Lines with "solve": copy each one from the listing below.
Top of AVAILABLE DATA
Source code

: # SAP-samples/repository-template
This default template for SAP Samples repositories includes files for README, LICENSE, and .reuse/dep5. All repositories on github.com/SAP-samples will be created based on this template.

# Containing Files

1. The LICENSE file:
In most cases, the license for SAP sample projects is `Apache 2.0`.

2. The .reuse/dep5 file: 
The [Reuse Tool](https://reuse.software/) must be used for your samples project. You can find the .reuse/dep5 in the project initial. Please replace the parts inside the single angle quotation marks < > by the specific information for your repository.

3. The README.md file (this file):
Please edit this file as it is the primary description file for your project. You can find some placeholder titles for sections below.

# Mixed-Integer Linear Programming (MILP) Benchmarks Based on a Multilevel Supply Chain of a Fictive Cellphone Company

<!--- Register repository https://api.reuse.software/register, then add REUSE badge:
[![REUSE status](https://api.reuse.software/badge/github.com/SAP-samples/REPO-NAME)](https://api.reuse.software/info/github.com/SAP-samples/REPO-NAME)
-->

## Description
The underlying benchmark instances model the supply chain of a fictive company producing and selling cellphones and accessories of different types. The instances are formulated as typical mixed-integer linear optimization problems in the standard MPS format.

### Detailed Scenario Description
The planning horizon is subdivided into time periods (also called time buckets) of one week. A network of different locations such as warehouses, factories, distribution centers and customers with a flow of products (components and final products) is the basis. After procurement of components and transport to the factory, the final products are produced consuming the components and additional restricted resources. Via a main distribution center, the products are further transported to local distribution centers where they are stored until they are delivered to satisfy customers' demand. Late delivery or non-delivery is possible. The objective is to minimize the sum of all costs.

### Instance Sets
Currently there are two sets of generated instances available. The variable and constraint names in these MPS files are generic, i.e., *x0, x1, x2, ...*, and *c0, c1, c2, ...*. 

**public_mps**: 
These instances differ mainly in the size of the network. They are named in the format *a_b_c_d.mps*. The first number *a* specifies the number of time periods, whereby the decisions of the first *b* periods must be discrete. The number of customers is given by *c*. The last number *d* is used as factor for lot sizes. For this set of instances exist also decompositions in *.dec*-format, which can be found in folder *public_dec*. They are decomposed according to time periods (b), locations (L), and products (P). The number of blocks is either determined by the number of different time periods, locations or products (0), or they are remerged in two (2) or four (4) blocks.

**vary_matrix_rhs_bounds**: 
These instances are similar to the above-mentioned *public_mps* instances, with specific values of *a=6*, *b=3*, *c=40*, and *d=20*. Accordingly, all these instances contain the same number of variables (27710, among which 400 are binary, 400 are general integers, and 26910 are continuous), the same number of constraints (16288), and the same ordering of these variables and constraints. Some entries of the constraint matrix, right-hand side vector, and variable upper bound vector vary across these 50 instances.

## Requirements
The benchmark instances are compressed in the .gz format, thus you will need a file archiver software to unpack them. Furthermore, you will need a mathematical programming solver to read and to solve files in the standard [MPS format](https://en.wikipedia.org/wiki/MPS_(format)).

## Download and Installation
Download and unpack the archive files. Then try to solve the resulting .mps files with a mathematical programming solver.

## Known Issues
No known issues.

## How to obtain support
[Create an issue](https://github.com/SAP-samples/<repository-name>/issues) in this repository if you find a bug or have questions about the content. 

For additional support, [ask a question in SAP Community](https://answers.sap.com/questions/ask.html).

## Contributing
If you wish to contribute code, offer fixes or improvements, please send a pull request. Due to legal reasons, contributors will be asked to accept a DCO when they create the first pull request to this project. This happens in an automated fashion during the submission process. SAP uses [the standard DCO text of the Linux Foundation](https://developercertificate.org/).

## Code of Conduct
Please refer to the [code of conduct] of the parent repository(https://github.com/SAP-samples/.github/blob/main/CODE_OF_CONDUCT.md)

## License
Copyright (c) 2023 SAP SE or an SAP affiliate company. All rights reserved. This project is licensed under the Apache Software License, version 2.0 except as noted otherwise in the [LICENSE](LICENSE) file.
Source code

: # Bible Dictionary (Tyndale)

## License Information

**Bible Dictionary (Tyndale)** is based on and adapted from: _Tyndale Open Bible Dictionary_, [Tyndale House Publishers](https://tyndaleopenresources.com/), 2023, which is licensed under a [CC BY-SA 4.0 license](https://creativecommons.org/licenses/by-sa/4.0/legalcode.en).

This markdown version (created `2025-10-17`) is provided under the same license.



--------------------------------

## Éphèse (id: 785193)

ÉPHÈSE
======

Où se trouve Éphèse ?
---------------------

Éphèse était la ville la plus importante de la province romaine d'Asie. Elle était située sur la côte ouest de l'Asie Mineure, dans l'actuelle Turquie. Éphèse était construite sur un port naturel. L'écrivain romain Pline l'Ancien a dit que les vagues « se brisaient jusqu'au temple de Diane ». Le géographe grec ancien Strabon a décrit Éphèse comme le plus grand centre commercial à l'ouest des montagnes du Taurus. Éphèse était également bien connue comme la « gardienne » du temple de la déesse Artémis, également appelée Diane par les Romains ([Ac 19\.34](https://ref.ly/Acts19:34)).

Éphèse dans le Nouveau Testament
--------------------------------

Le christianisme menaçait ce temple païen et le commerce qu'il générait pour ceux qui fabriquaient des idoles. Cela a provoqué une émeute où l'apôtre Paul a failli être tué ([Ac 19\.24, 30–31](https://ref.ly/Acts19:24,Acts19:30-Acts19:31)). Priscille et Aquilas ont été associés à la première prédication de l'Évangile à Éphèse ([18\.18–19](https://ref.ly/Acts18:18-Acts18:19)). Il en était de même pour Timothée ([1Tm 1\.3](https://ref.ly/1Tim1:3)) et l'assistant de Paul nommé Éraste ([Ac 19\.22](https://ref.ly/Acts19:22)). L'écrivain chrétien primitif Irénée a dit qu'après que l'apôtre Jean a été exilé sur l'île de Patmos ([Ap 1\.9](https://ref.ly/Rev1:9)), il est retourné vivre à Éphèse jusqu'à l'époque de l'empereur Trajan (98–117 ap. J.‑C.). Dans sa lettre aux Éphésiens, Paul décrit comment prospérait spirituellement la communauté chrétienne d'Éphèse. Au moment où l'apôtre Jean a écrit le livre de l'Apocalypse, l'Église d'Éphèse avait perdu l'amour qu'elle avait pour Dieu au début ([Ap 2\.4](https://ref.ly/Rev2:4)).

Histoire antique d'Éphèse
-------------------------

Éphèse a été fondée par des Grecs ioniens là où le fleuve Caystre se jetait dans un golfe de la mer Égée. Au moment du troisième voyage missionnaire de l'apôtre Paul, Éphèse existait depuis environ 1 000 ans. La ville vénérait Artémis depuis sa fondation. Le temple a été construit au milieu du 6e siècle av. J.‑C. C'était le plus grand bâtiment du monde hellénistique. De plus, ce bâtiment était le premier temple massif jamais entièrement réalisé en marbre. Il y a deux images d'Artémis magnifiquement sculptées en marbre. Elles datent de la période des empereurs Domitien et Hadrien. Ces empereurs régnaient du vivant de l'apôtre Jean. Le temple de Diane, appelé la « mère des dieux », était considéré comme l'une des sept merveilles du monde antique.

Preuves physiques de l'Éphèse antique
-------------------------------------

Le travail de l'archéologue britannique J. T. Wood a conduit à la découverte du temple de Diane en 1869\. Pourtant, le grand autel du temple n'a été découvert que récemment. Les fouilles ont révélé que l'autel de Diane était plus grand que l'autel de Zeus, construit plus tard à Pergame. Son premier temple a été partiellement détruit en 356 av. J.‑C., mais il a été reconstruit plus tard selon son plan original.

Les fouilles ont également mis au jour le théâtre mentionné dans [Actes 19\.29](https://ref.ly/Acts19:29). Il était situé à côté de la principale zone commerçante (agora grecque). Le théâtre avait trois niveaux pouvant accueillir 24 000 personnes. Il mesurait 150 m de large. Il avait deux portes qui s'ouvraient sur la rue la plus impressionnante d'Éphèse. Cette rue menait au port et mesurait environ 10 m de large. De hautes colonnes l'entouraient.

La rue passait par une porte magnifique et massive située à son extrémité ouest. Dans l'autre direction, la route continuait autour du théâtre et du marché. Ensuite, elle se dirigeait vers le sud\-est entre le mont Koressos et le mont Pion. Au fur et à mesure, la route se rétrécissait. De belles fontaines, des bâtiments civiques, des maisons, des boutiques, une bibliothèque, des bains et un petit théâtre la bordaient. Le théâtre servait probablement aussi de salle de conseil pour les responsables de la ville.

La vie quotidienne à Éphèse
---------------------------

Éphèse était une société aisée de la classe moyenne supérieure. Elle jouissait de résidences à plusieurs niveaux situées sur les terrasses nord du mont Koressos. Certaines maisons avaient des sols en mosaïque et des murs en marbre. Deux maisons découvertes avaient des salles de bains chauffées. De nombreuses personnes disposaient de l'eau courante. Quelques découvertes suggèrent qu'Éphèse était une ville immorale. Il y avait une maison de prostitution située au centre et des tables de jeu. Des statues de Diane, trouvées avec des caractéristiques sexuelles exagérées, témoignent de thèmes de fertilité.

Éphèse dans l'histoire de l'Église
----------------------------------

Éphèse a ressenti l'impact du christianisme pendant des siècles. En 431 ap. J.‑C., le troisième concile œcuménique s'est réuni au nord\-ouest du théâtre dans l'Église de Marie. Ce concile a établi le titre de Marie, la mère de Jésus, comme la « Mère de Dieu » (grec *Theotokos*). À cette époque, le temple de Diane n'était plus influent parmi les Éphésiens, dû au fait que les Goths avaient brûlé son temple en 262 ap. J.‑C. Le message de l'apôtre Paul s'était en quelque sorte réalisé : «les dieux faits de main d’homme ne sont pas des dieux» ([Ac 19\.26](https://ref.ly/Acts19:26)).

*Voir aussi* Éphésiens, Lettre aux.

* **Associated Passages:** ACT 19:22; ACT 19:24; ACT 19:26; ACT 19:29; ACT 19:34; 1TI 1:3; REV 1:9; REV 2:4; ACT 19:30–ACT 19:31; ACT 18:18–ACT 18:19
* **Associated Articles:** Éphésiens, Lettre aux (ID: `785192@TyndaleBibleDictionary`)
Bottom of AVAILABLE DATA
| ANSWER TO THIS EXERCISE |
The benchmark instances are compressed in the .gz format, thus you will need a file archiver software to unpack them. Furthermore, you will need a mathematical programming solver to read and to solve files in the standard [MPS format](https://en.wikipedia.org/wiki/MPS_(format)).
Download and unpack the archive files. Then try to solve the resulting .mps files with a mathematical programming solver.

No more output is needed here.